KUALA LUMPUR (Reuters) - More children are falling victim to contagious diseases in Muslim-majority Malaysia, worrying health authorities as parents reject immunization programs for fear the vaccines used infringe strict religious rules.
The deaths of five children in June from diphtheria, a disease that can be prevented by vaccines, provoked an outcry among doctors and spurred calls for an edict by religious authorities to compel Muslim families to immunize children.
“Our concern is, if it’s left uncontrolled, in the long-term we might see a significant effect on the nation as a whole,” Health Minister S. Subramaniam told Reuters in an interview.
Although Muslim religious authorities have waived the stringent halal requirement if suitable vaccines are not available, concerns have redoubled recently that some may contain substances such as pig DNA, forbidden by Islam.

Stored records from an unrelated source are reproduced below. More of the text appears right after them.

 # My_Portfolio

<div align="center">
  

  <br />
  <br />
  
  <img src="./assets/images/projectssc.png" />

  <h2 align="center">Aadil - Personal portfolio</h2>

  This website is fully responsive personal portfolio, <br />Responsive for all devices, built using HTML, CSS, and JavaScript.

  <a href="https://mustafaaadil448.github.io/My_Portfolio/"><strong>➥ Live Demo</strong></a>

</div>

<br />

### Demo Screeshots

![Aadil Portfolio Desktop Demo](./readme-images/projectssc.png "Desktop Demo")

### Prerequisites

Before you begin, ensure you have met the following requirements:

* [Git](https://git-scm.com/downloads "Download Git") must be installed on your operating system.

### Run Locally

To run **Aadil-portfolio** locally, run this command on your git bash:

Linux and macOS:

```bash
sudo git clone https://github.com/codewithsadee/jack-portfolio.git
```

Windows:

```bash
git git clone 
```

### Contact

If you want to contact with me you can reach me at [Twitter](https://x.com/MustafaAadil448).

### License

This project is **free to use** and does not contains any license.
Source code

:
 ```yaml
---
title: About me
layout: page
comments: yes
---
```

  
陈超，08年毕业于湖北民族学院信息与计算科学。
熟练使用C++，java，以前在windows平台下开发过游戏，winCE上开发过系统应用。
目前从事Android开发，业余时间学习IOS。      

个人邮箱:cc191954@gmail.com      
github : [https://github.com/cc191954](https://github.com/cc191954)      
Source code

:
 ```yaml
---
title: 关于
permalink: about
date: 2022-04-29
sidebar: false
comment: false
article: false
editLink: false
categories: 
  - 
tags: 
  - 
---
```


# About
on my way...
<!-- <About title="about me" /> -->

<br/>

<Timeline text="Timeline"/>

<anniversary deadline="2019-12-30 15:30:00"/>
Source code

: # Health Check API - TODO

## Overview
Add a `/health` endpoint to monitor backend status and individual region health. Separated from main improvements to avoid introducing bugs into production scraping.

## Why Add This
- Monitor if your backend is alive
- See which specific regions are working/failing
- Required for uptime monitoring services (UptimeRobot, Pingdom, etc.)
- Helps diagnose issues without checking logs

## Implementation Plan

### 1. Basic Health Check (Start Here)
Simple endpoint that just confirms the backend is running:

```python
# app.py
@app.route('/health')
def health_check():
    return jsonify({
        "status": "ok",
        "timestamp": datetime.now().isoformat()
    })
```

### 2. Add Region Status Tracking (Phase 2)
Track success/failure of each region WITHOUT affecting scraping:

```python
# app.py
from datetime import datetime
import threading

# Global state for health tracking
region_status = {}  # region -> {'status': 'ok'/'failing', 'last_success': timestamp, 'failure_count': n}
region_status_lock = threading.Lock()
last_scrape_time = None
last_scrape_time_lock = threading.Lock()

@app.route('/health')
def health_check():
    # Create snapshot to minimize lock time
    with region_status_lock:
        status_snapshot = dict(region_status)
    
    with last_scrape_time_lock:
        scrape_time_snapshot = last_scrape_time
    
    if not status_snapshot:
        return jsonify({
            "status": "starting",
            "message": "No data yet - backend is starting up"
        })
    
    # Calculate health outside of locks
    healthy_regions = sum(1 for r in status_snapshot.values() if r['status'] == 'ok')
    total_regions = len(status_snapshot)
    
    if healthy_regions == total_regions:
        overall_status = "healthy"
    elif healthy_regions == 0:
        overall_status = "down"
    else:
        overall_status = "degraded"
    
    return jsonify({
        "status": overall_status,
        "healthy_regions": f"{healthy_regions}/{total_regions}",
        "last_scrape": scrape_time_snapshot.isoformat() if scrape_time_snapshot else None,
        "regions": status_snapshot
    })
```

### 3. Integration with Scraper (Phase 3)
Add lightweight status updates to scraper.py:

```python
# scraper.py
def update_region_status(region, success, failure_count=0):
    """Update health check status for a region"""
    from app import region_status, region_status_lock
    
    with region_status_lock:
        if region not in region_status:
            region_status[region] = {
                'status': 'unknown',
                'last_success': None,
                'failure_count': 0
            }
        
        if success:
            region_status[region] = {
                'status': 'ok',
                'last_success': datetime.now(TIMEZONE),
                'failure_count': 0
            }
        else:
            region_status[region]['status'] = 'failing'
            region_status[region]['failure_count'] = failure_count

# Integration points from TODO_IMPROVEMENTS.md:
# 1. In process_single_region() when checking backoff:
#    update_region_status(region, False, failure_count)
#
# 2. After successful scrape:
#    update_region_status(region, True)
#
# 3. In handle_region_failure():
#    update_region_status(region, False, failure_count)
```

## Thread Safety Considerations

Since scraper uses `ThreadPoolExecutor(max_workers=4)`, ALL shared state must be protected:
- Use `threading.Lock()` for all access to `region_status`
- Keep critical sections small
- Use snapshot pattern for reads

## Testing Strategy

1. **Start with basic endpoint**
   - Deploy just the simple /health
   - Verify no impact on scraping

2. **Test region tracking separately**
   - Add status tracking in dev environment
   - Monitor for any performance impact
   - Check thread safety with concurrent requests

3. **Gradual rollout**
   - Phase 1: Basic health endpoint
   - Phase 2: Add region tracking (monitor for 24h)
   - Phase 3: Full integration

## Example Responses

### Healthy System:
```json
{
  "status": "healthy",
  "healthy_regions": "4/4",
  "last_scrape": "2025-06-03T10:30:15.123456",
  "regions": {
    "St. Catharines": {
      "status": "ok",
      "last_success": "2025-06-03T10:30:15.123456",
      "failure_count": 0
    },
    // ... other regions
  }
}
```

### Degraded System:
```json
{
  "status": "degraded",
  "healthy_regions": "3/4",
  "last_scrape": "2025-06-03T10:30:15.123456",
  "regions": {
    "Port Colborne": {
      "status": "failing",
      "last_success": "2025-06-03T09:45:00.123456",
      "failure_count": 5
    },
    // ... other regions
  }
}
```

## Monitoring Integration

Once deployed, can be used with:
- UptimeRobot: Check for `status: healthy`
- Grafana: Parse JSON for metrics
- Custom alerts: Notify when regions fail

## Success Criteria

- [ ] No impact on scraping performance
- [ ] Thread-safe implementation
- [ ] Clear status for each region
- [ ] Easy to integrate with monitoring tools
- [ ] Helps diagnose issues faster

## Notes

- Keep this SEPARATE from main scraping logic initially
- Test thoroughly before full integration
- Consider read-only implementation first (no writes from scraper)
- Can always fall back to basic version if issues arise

Pediatrician Musa Mohamad Nordin said there was a lot of misinformation in Malaysia’s Muslim community, mostly ethnic Malays who form 61 percent of a population of about 30 million that includes substantial ethnic Chinese and Indian minorities.
“I’m upset, and also saddened, that some religious teachers are spreading rumors that vaccines contain a composition that is not permissible by Islamic jurisprudence,” added Musa, a member of Malaysia’s Federation of Islamic Medical Associations.
Only a few families have rejected vaccinations, but the number has more than doubled in the past three years to reach 1,541 in 2015, Subramaniam said, which is reflected in a rise in vaccine-preventable diseases, from diphtheria to measles.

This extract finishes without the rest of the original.